• _ACTION ITEM_
Set down, character for character, everything in the records below from the line holding "This site also" down to the line holding "1. Follow the", and no other line.

• _THE INPUT_
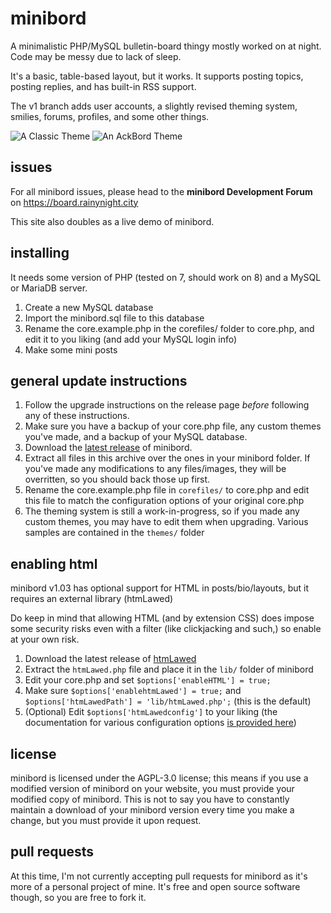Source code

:# minibord
A minimalistic PHP/MySQL bulletin-board thingy mostly worked on at night. Code may be messy due to lack of sleep.

It's a basic, table-based layout, but it works. It supports posting topics, posting replies, and has built-in RSS support.

The v1 branch adds user accounts, a slightly revised theming system, smilies, forums, profiles, and some other things.

![A Classic Theme](https://rainynight.city/linkz/mini1.png)
![An AckBord Theme](https://rainynight.city/linkz/mini2.png)

## issues
For all minibord issues, please head to the **minibord Development Forum** on https://board.rainynight.city 

This site also doubles as a live demo of minibord.

## installing
It needs some version of PHP (tested on 7, should work on 8) and a MySQL or MariaDB server.

1. Create a new MySQL database
2. Import the minibord.sql file to this database
3. Rename the core.example.php in the corefiles/ folder to core.php, and edit it to you liking (and add your MySQL login info)
4. Make some mini posts

## general update instructions
1. Follow the upgrade instructions on the release page *before* following any of these instructions.
2. Make sure you have a backup of your core.php file, any custom themes you've made, and a backup of your MySQL database.
3. Download the [latest release](https://github.com/NinCollin/minibord/releases) of minibord.
4. Extract all files in this archive over the ones in your minibord folder. If you've made any modifications to any files/images, they will be overritten, so you should back those up first.
5. Rename the core.example.php file in `corefiles/` to core.php and edit this file to match the configuration options of your original core.php
6. The theming system is still a work-in-progress, so if you made any custom themes, you may have to edit them when upgrading. Various samples are contained in the `themes/` folder


## enabling html 
minibord v1.03 has optional support for HTML in posts/bio/layouts, but it requires an external library (htmLawed)

Do keep in mind that allowing HTML (and by extension CSS) does impose some security risks even with a filter (like clickjacking and such,) so enable at your own risk.

1. Download the latest release of [htmLawed](https://www.bioinformatics.org/phplabware/internal_utilities/htmLawed/)
2. Extract the `htmLawed.php` file and place it in the `lib/` folder of minibord
3. Edit your core.php and set `$options['enableHTML'] = true;`
4. Make sure `$options['enablehtmLawed'] = true;` and `$options['htmLawedPath'] = 'lib/htmLawed.php';` (this is the default)
5. (Optional) Edit `$options['htmLawedconfig']` to your liking (the documentation for various configuration options [is provided here](https://www.bioinformatics.org/phplabware/internal_utilities/htmLawed/htmLawed_README.htm))

## license
minibord is licensed under the AGPL-3.0 license; this means if you use a modified version of minibord on your website, you must provide your modified copy  of minibord. This is not to say you have to constantly maintain a download of your minibord version every time you make a change, but you must provide it upon request.

## pull requests
At this time, I'm not currently accepting pull requests for minibord as it's more of a personal project of mine. It's free and open source software though, so you are free to fork it.

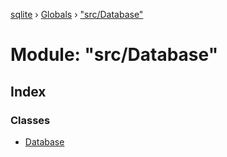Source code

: [sqlite](../README.md) › [Globals](../globals.md) › ["src/Database"](_src_database_.md)

# Module: "src/Database"

## Index

### Classes

- [Database](../classes/_src_database_.database.md)
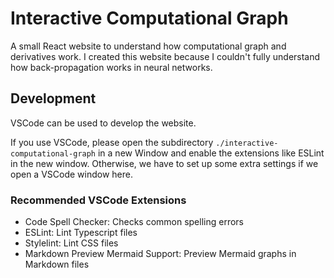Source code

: # Interactive Computational Graph

A small React website to understand how computational graph and derivatives work. I created this website because I couldn't fully understand how back-propagation works in neural networks.

## Development

VSCode can be used to develop the website.

If you use VSCode, please open the subdirectory `./interactive-computational-graph` in a new Window and enable the extensions like ESLint in the new window. Otherwise, we have to set up some extra settings if we open a VSCode window here.

### Recommended VSCode Extensions

- Code Spell Checker: Checks common spelling errors
- ESLint: Lint Typescript files
- Stylelint: Lint CSS files
- Markdown Preview Mermaid Support: Preview Mermaid graphs in Markdown files
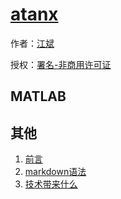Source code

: # [atanx]()

作者：[江斌](http://atanx.github.io)

授权：<a rel="license" href="http://creativecommons.org/licenses/by-nc/4.0/">署名-非商用许可证</a>

## MATLAB
## 其他
1. [前言](#README)
1. [markdown语法](#articles/markdown)
1. [技术带来什么](#articles/what-can-technology-bring-to-us)
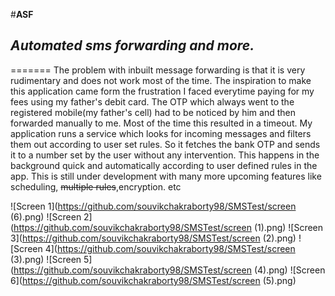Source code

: #**ASF**

## *Automated sms forwarding and more.*

=======
The problem with inbuilt message forwarding is that it is very rudimentary and does not work most of the time. The inspiration to make this application came form the frustration I faced everytime paying for my fees using my father's debit card. The OTP which always went to the registered mobile(my father's cell) had to be noticed by him and then forwarded manually to me. Most of the time this resulted in a timeout. My application runs a service which looks for incoming messages and filters them out according to user set rules. So it fetches the bank OTP and sends it to a number set by the user without any intervention. This happens in the background quick and automatically according to user defined rules in the app. This is still under development with many more upcoming features like scheduling, ~~multiple rules~~,encryption. etc

![Screen 1](https://github.com/souvikchakraborty98/SMSTest/screen (6).png)   ![Screen 2](https://github.com/souvikchakraborty98/SMSTest/screen (1).png)   ![Screen 3](https://github.com/souvikchakraborty98/SMSTest/screen (2).png)   ![Screen 4](https://github.com/souvikchakraborty98/SMSTest/screen (3).png)   ![Screen 5](https://github.com/souvikchakraborty98/SMSTest/screen (4).png)   ![Screen 6](https://github.com/souvikchakraborty98/SMSTest/screen (5).png)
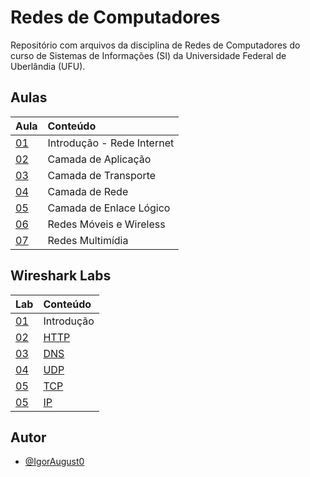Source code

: # Redes de Computadores

Repositório com arquivos da disciplina de Redes de Computadores do curso de Sistemas de Informações (SI) da Universidade Federal de Uberlândia (UFU).

## Aulas

| Aula | Conteúdo |
| :---------- | :--------- |
| [01](Material/Aulas/1-Introducao/TCP-01-Introducao-KuroseRoss-6th.pdf) | Introdução - Rede Internet |
| [02](Material/Aulas/2-Aplicacao/TCP-02-CamadaAplicacao-KuroseRoss-6th.pdf) | Camada de Aplicação |
| [03](Material/Aulas/3-Transporte/TCP-03-CamadaTransporte-KuroseRoss-6th.pdf) | Camada de Transporte |
| [04](Material/Aulas/4-Rede/TCP-04-CamadaRede-KuroseRoss-6th.pdf) | Camada de Rede |
| [05](Material/Aulas/5-Enlace/TCP-05-CamadaRede-KuroseRoss-6th.pdf) | Camada de Enlace Lógico |
| [06](Material/Aulas/6-RedeSemFio/TCP-06-RedeSemFio-KuroseRoss-6th.pdf) | Redes Móveis e Wireless |
| [07](Material/Aulas/7-RedesMultimidia/TCP-07-RedeMultimidia-KuroseRoss-6th.pdf) | Redes Multimídia |

## Wireshark Labs

| Lab | Conteúdo |
| :---------- | :--------- |
| [01](WireSharkLabs/WireShark-01-Introduction-v7.0/WireShark-01-Introduction-v7.0.pdf) | Introdução |  
| [02](WireSharkLabs/WireShark-02-HTTP-v7.0/WireShark-02-HTTP-v7.0.pdf) | [HTTP](WireSharkLabs/WireShark-02-HTTP-v7.0/LabHTTP.pdf) |
| [03](WireSharkLabs/WireShark-03-DNS-v7.0/WireShark-03-DNS-v7.0.pdf) | [DNS](WireSharkLabs/WireShark-03-DNS-v7.0/LabDNS.pdf) |
| [04](WireSharkLabs/WireShark-04-UDP-v7.0/WireShark-04-UDP-v7.0.pdf) | [UDP](WireSharkLabs/WireShark-04-UDP-v7.0/LabUDP.pdf) |
| [05](WireSharkLabs/WireShark-05-TCP-v7.0/WireShark-05-TCP-v7.0.pdf) | [TCP](WireSharkLabs/WireShark-05-TCP-v7.0/LabTCP.pdf) |
| [05](WireSharkLabs/WireShark-06-IP-v7.0/WireShark-06-IP-v7.0.pdf) | [IP](WireSharkLabs/WireShark-06-IP-v7.0/LabIP.pdf) |

## Autor

- [@IgorAugust0](https://github.com/IgorAugust0)
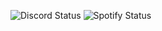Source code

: <!--status-start-->
![Discord Status](https://img.shields.io/badge/Discord-online-brightgreen) ![Spotify Status](https://img.shields.io/badge/Listening%20to-VARMT%20%28Kiss%29%20by%20Segert%C3%A5get-1db954)
<!--status-end-->
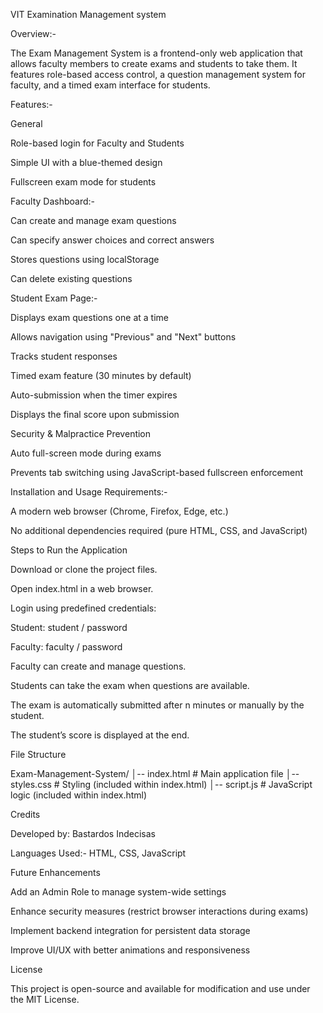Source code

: VIT Examination Management system

Overview:- 

The Exam Management System is a frontend-only web application that allows faculty members to create exams and students to take them. It features role-based access control, a question management system for faculty, and a timed exam interface for students.




Features:- 



General

Role-based login for Faculty and Students

Simple UI with a blue-themed design



Fullscreen exam mode for students

Faculty Dashboard:-

Can create and manage exam questions

Can specify answer choices and correct answers

Stores questions using localStorage

Can delete existing questions




Student Exam Page:-

Displays exam questions one at a time

Allows navigation using "Previous" and "Next" buttons

Tracks student responses

Timed exam feature (30 minutes by default)

Auto-submission when the timer expires

Displays the final score upon submission

Security & Malpractice Prevention

Auto full-screen mode during exams

Prevents tab switching using JavaScript-based fullscreen enforcement






Installation and Usage Requirements:- 

A modern web browser (Chrome, Firefox, Edge, etc.)

No additional dependencies required (pure HTML, CSS, and JavaScript)

Steps to Run the Application

Download or clone the project files.

Open index.html in a web browser.



Login using predefined credentials:

Student: student / password

Faculty: faculty / password


Faculty can create and manage questions.

Students can take the exam when questions are available.

The exam is automatically submitted after n minutes or manually by the student.

The student’s score is displayed at the end.






File Structure

Exam-Management-System/
│-- index.html  # Main application file
│-- styles.css  # Styling (included within index.html)
│-- script.js   # JavaScript logic (included within index.html)





Credits

Developed by: Bastardos Indecisas

Languages Used:- HTML, CSS, JavaScript



Future Enhancements

Add an Admin Role to manage system-wide settings

Enhance security measures (restrict browser interactions during exams)

Implement backend integration for persistent data storage

Improve UI/UX with better animations and responsiveness




License

This project is open-source and available for modification and use under the MIT License.

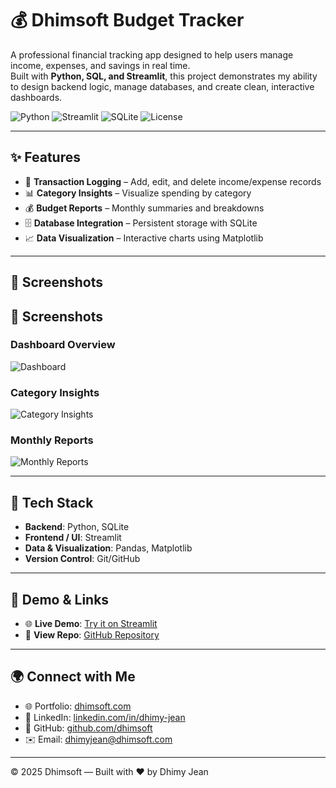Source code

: # 💰 Dhimsoft Budget Tracker

A professional financial tracking app designed to help users manage income, expenses, and savings in real time.  
Built with **Python, SQL, and Streamlit**, this project demonstrates my ability to design backend logic, manage databases, and create clean, interactive dashboards.

![Python](https://img.shields.io/badge/Python-3.10-blue.svg)
![Streamlit](https://img.shields.io/badge/Framework-Streamlit-red.svg)
![SQLite](https://img.shields.io/badge/Database-SQLite-green.svg)
![License](https://img.shields.io/badge/License-MIT-yellow.svg)

---

## ✨ Features

- 📝 **Transaction Logging** – Add, edit, and delete income/expense records  
- 📊 **Category Insights** – Visualize spending by category  
- 💰 **Budget Reports** – Monthly summaries and breakdowns  
- 🗄️ **Database Integration** – Persistent storage with SQLite  
- 📈 **Data Visualization** – Interactive charts using Matplotlib  

---

## 📸 Screenshots

## 📸 Screenshots

### Dashboard Overview
![Dashboard](assets/dashboard.png)

### Category Insights
![Category Insights](assets/category_insights.png)

### Monthly Reports
![Monthly Reports](assets/monthly_reports.png)
 

---

## 🚀 Tech Stack

- **Backend**: Python, SQLite  
- **Frontend / UI**: Streamlit  
- **Data & Visualization**: Pandas, Matplotlib  
- **Version Control**: Git/GitHub  

---

## 🔗 Demo & Links

- 🌐 **Live Demo**: [Try it on Streamlit](https://your-streamlit-link.streamlit.app)  
- 📂 **View Repo**: [GitHub Repository](https://github.com/dhimsoft/budget_dashboard)  

---

## 🌍 Connect with Me

- 🌐 Portfolio: [dhimsoft.com](https://dhimsoft.com)  
- 💼 LinkedIn: [linkedin.com/in/dhimy-jean](https://linkedin.com/in/dhimy-jean)  
- 🐙 GitHub: [github.com/dhimsoft](https://github.com/dhimsoft)  
- ✉️ Email: dhimyjean@dhimsoft.com  

---

© 2025 Dhimsoft — Built with ❤️ by Dhimy Jean
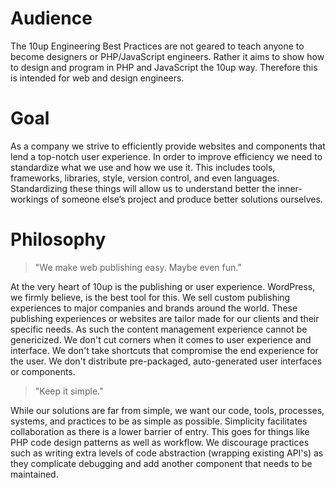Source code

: # Audience

The 10up Engineering Best Practices are not geared to teach anyone to become designers or PHP/JavaScript engineers. Rather it aims to show how to design and program in PHP and JavaScript the 10up way. Therefore this is intended for web and design engineers.

# Goal

As a company we strive to efficiently provide websites and components that lend a top-notch user experience. In order to improve efficiency we need to standardize what we use and how we use it. This includes tools, frameworks, libraries, style, version control, and even languages. Standardizing these things will allow us to understand better the inner-workings of someone else’s project and produce better solutions ourselves.

# Philosophy

> "We make web publishing easy. Maybe even fun."

At the very heart of 10up is the publishing or user experience. WordPress, we firmly believe, is the best tool for this. We sell custom publishing experiences to major companies and brands around the world. These publishing experiences or websites are tailor made for our clients and their specific needs. As such the content management experience cannot be genericized. We don't cut corners when it comes to user experience and interface. We don't take shortcuts that compromise the end experience for the user. We don't distribute pre-packaged, auto-generated user interfaces or components.

> "Keep it simple."

While our solutions are far from simple, we want our code, tools, processes, systems, and practices to be as simple as possible. Simplicity facilitates collaboration as there is a lower barrier of entry. This goes for things like PHP code design patterns as well as workflow. We discourage practices such as writing extra levels of code abstraction (wrapping existing API's) as they complicate debugging and add another component that needs to be maintained.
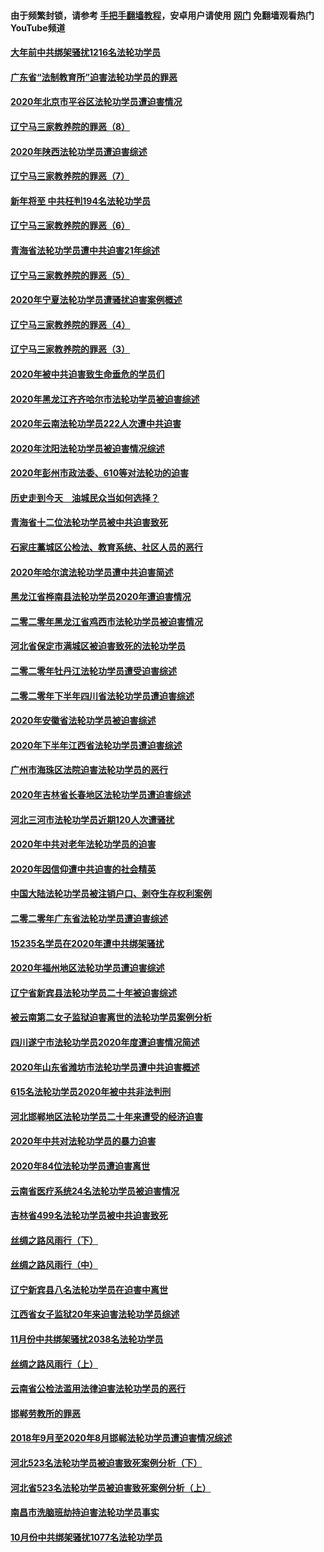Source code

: #### 由于频繁封锁，请参考 [手把手翻墙教程](https://github.com/gfw-breaker/guides/wiki/)，安卓用户请使用 [网门](https://github.com/gfw-breaker/nogfw/blob/master/dl.md?t=02070500) 免翻墙观看热门YouTube频道 

#### [大年前中共绑架骚扰1216名法轮功学员](../pages/328/419588.md?t=02070500) 

#### [广东省“法制教育所”迫害法轮功学员的罪恶](../pages/328/419593.md?t=02070500) 

#### [2020年北京市平谷区法轮功学员遭迫害情况](../pages/328/419595.md?t=02070500) 

#### [辽宁马三家教养院的罪恶（8）](../pages/328/419145.md?t=02070500) 

#### [2020年陕西法轮功学员遭迫害综述](../pages/328/419510.md?t=02070500) 

#### [辽宁马三家教养院的罪恶（7）](../pages/328/419144.md?t=02070500) 

#### [新年将至 中共枉判194名法轮功学员](../pages/328/419464.md?t=02070500) 

#### [辽宁马三家教养院的罪恶（6）](../pages/328/419143.md?t=02070500) 

#### [青海省法轮功学员遭中共迫害21年综述](../pages/328/419410.md?t=02070500) 

#### [辽宁马三家教养院的罪恶（5）](../pages/328/419142.md?t=02070500) 

#### [2020年宁夏法轮功学员遭骚扰迫害案例概述](../pages/328/419333.md?t=02070500) 

#### [辽宁马三家教养院的罪恶（4）](../pages/328/419141.md?t=02070500) 

#### [辽宁马三家教养院的罪恶（3）](../pages/328/419140.md?t=02070500) 

#### [2020年被中共迫害致生命垂危的学员们](../pages/328/419132.md?t=02070500) 

#### [2020年黑龙江齐齐哈尔市法轮功学员被迫害综述](../pages/328/419175.md?t=02070500) 

#### [2020年云南法轮功学员222人次遭中共迫害](../pages/328/419130.md?t=02070500) 

#### [2020年沈阳法轮功学员被迫害情况综述](../pages/328/419088.md?t=02070500) 

#### [2020年彭州市政法委、610等对法轮功的迫害](../pages/328/419092.md?t=02070500) 

#### [历史走到今天　油城民众当如何选择？](../pages/328/419084.md?t=02070500) 

#### [青海省十二位法轮功学员被中共迫害致死](../pages/328/419002.md?t=02070500) 

#### [石家庄藁城区公检法、教育系统、社区人员的恶行](../pages/328/419000.md?t=02070500) 

#### [2020年哈尔滨法轮功学员遭中共迫害简述](../pages/328/418966.md?t=02070500) 

#### [黑龙江省桦南县法轮功学员2020年遭迫害情况](../pages/328/418993.md?t=02070500) 

#### [二零二零年黑龙江省鸡西市法轮功学员被迫害情况](../pages/328/418957.md?t=02070500) 

#### [河北省保定市满城区被迫害致死的法轮功学员](../pages/328/418806.md?t=02070500) 

#### [二零二零年牡丹江法轮功学员遭受迫害综述](../pages/328/418822.md?t=02070500) 

#### [二零二零年下半年四川省法轮功学员遭迫害综述](../pages/328/418762.md?t=02070500) 

#### [2020年安徽省法轮功学员被迫害综述](../pages/328/418751.md?t=02070500) 

#### [2020年下半年江西省法轮功学员遭迫害综述](../pages/328/418732.md?t=02070500) 

#### [广州市海珠区法院迫害法轮功学员的恶行](../pages/328/418722.md?t=02070500) 

#### [2020年吉林省长春地区法轮功学员遭迫害综述](../pages/328/418422.md?t=02070500) 

#### [河北三河市法轮功学员近期120人次遭骚扰](../pages/328/418620.md?t=02070500) 

#### [2020年中共对老年法轮功学员的迫害](../pages/328/418627.md?t=02070500) 

#### [2020年因信仰遭中共迫害的社会精英](../pages/328/418601.md?t=02070500) 

#### [中国大陆法轮功学员被注销户口、剥夺生存权利案例](../pages/328/418575.md?t=02070500) 

#### [二零二零年广东省法轮功学员遭迫害综述](../pages/328/418452.md?t=02070500) 

#### [15235名学员在2020年遭中共绑架骚扰](../pages/328/418447.md?t=02070500) 

#### [2020年福州地区法轮功学员遭迫害综述](../pages/328/418352.md?t=02070500) 

#### [辽宁省新宾县法轮功学员二十年被迫害综述](../pages/328/418318.md?t=02070500) 

#### [被云南第二女子监狱迫害离世的法轮功学员案例分析](../pages/328/417986.md?t=02070500) 

#### [四川遂宁市法轮功学员2020年度遭迫害情况简述](../pages/328/418083.md?t=02070500) 

#### [2020年山东省潍坊市法轮功学员遭中共迫害概述](../pages/328/418128.md?t=02070500) 

#### [615名法轮功学员2020年被中共非法判刑](../pages/328/418123.md?t=02070500) 

#### [河北邯郸地区法轮功学员二十年来遭受的经济迫害](../pages/328/417554.md?t=02070500) 

#### [2020年中共对法轮功学员的暴力迫害](../pages/328/416854.md?t=02070500) 

#### [2020年84位法轮功学员遭迫害离世](../pages/328/416947.md?t=02070500) 

#### [云南省医疗系统24名法轮功学员被迫害情况](../pages/328/416978.md?t=02070500) 

#### [吉林省499名法轮功学员被中共迫害致死](../pages/328/416519.md?t=02070500) 

#### [丝绸之路风雨行（下）](../pages/328/416166.md?t=02070500) 

#### [丝绸之路风雨行（中）](../pages/328/416165.md?t=02070500) 

#### [辽宁新宾县八名法轮功学员在迫害中离世](../pages/328/416383.md?t=02070500) 

#### [江西省女子监狱20年来迫害法轮功学员综述](../pages/328/416327.md?t=02070500) 

#### [11月份中共绑架骚扰2038名法轮功学员](../pages/328/416210.md?t=02070500) 

#### [丝绸之路风雨行（上）](../pages/328/416167.md?t=02070500) 

#### [云南省公检法滥用法律迫害法轮功学员的恶行](../pages/328/416012.md?t=02070500) 

#### [邯郸劳教所的罪恶](../pages/328/415894.md?t=02070500) 

#### [2018年9月至2020年8月邯郸法轮功学员遭迫害情况综述](../pages/328/415563.md?t=02070500) 

#### [河北523名法轮功学员被迫害致死案例分析（下）](../pages/328/414942.md?t=02070500) 

#### [河北省523名法轮功学员被迫害致死案例分析（上）](../pages/328/414941.md?t=02070500) 

#### [南昌市洗脑班劫持迫害法轮功学员事实](../pages/328/415048.md?t=02070500) 

#### [10月份中共绑架骚扰1077名法轮功学员](../pages/328/414995.md?t=02070500) 

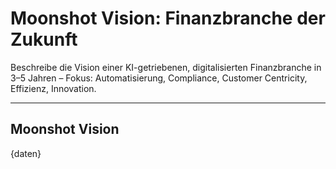 <!-- moonshot_vision.md -->
# Moonshot Vision: Finanzbranche der Zukunft

Beschreibe die Vision einer KI-getriebenen, digitalisierten Finanzbranche in 3–5 Jahren – Fokus: Automatisierung, Compliance, Customer Centricity, Effizienz, Innovation.

---

## Moonshot Vision

{daten}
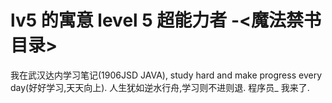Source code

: # lv5 的寓意 level 5 超能力者 -<魔法禁书目录>
我在武汉达内学习笔记(1906JSD JAVA), study hard and make progress every day(好好学习,天天向上).
人生犹如逆水行舟,学习则不进则退.
程序员_ 我来了.
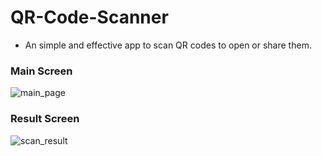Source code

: # QR-Code-Scanner
- An simple and effective app to scan QR codes to open or share them.
### Main Screen
![main_page](https://user-images.githubusercontent.com/48640844/114695393-33a3c680-9d39-11eb-9743-4f2d56f2af53.jpg)

### Result Screen
![scan_result](https://user-images.githubusercontent.com/48640844/114695398-343c5d00-9d39-11eb-9b81-e3b868dd069c.jpg)

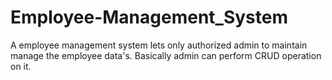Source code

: # Employee-Management_System
A employee management system lets only authorized admin to maintain manage the employee data's. Basically admin can perform CRUD operation on it.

• _TASK SOLUTION_
This site also doubles as a live demo of minibord.

## installing
It needs some version of PHP (tested on 7, should work on 8) and a MySQL or MariaDB server.

1. Create a new MySQL database
2. Import the minibord.sql file to this database
3. Rename the core.example.php in the corefiles/ folder to core.php, and edit it to you liking (and add your MySQL login info)
4. Make some mini posts

## general update instructions
1. Follow the upgrade instructions on the release page *before* following any of these instructions.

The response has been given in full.